By complete contrast, “Punch the Gauge” is the longest an arguably dreariest song on Do You Still Love Me?. It, too, holds a special place in my heart. It’s dark and sparkling, a meandering meditation, and again only has very few lyrics. More words are not needed – Planes paint such a vivid scene through layers of distorted guitars, delay, reverb, noise, a slow, heavy build that becomes a wall of sound, an impenetrable, choking fog, until it’s hard to breathe. And just like “Matthew is Dead”, “Punch the Gauge” ends with banging, screaming, smashing, a release of pent-up rage, cold and harrowing. This song heralds in the album’s heaviest era, the trinity of excellence consisting of “Punch the Gauge”, “Do You Still Love Me? No. 1”, and “Run Rabbit Run”.
“Do You Still Love Me? No. 1” is a brief interlude of chugs and siren guitars, musically quite sparse, but its lyrics are so poignant that I just have to put them all here now, because every line is a heart-wrenching masterpiece:
‘I was told I was found on the clearance shelf,
Next to the razors and books on self-help.
A joint that was rolled with a jilted grace,
A carton of smokes and a crisis case you just can’t live without.

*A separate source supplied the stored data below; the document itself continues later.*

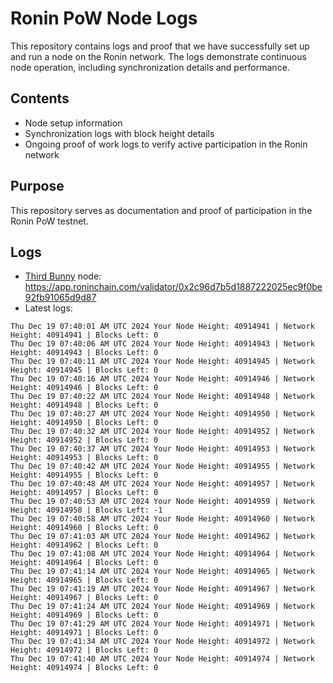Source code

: # Ronin PoW Node Logs

This repository contains logs and proof that we have successfully set up and run a node on the Ronin network. The logs demonstrate continuous node operation, including synchronization details and performance.

## Contents

- Node setup information
- Synchronization logs with block height details
- Ongoing proof of work logs to verify active participation in the Ronin network

## Purpose

This repository serves as documentation and proof of participation in the Ronin PoW testnet.

## Logs

- [Third Bunny](https://thirdbunny.xyz/) node: https://app.roninchain.com/validator/0x2c96d7b5d1887222025ec9f0be92fb91065d9d87
- Latest logs:
```
Thu Dec 19 07:40:01 AM UTC 2024 Your Node Height: 40914941 | Network Height: 40914941 | Blocks Left: 0
Thu Dec 19 07:40:06 AM UTC 2024 Your Node Height: 40914943 | Network Height: 40914943 | Blocks Left: 0
Thu Dec 19 07:40:11 AM UTC 2024 Your Node Height: 40914945 | Network Height: 40914945 | Blocks Left: 0
Thu Dec 19 07:40:16 AM UTC 2024 Your Node Height: 40914946 | Network Height: 40914946 | Blocks Left: 0
Thu Dec 19 07:40:22 AM UTC 2024 Your Node Height: 40914948 | Network Height: 40914948 | Blocks Left: 0
Thu Dec 19 07:40:27 AM UTC 2024 Your Node Height: 40914950 | Network Height: 40914950 | Blocks Left: 0
Thu Dec 19 07:40:32 AM UTC 2024 Your Node Height: 40914952 | Network Height: 40914952 | Blocks Left: 0
Thu Dec 19 07:40:37 AM UTC 2024 Your Node Height: 40914953 | Network Height: 40914953 | Blocks Left: 0
Thu Dec 19 07:40:42 AM UTC 2024 Your Node Height: 40914955 | Network Height: 40914955 | Blocks Left: 0
Thu Dec 19 07:40:48 AM UTC 2024 Your Node Height: 40914957 | Network Height: 40914957 | Blocks Left: 0
Thu Dec 19 07:40:53 AM UTC 2024 Your Node Height: 40914959 | Network Height: 40914958 | Blocks Left: -1
Thu Dec 19 07:40:58 AM UTC 2024 Your Node Height: 40914960 | Network Height: 40914960 | Blocks Left: 0
Thu Dec 19 07:41:03 AM UTC 2024 Your Node Height: 40914962 | Network Height: 40914962 | Blocks Left: 0
Thu Dec 19 07:41:08 AM UTC 2024 Your Node Height: 40914964 | Network Height: 40914964 | Blocks Left: 0
Thu Dec 19 07:41:14 AM UTC 2024 Your Node Height: 40914965 | Network Height: 40914965 | Blocks Left: 0
Thu Dec 19 07:41:19 AM UTC 2024 Your Node Height: 40914967 | Network Height: 40914967 | Blocks Left: 0
Thu Dec 19 07:41:24 AM UTC 2024 Your Node Height: 40914969 | Network Height: 40914969 | Blocks Left: 0
Thu Dec 19 07:41:29 AM UTC 2024 Your Node Height: 40914971 | Network Height: 40914971 | Blocks Left: 0
Thu Dec 19 07:41:34 AM UTC 2024 Your Node Height: 40914972 | Network Height: 40914972 | Blocks Left: 0
Thu Dec 19 07:41:40 AM UTC 2024 Your Node Height: 40914974 | Network Height: 40914974 | Blocks Left: 0
```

You just can’t live without.I don’t have the shakes, the shakes have me.
Do you still love me?’
The final song of the mid-album trifecta is “Run Rabbit Run”. Perhaps the most radio-friendly song on Do You Still Love Me?, this is a sweet mid-tempo track that’s warm and catchy while still maintaining Planes’ trademark dark edge. It’s the kind of song I never tire of, its verses simple and almost relaxed, its chorus more driving and expansive. As always, the guitar tones are tastefully chosen, with attention to the detail of the layering, the bass a solid backbone, and the drums supportive while never being simple or boring.
Thirteen songs make up Do You Still Love Me?, each one more painful than the last. I struggled with this album, not because I didn’t like it, but because I just found it so hard to come to terms with. I make a lot of art with themes of death, I work with bones and taxidermy, I constantly listen to extreme metal that is based almost entirely around visions of war, torture, anguish, and demise, and yet none of that even comes close to bringing me to tears, and I’m a stranger to grief in my personal life. The second time I heard this album, I found myself curled up on the ground with tears seeping out of my eyes. The intense feelings behind Do You Still Love Me?, paired with the complete unfairness of knowing that vocalist Gared won’t ever hear it and mixed with feeling so deeply sorry for his friends and family that he left behind – it’s a lot. I’ve been lucky so far that I haven’t lost anyone from my immediate circle, but I know the day is coming, and there’s nothing I can do to stop it.
Every single song on Do You Still Love Me? deserves your full and undivided attention. Difficult as the album is, it feels somehow sacred, intimate. Obviously I didn’t know Gared or Matt, the two members of Planes Mistaken for Stars who are no longer with us. I do hope their friends, families, and bandmates can take some small solace in the fact that, even though they’re gone, they’re still touching peoples’ lives. I consider it a huge privilege that the band has allowed me and others across the globe to share a small, but very personal, part of their lives. Theirs is a story that needed to be told, and it is an honour to hear.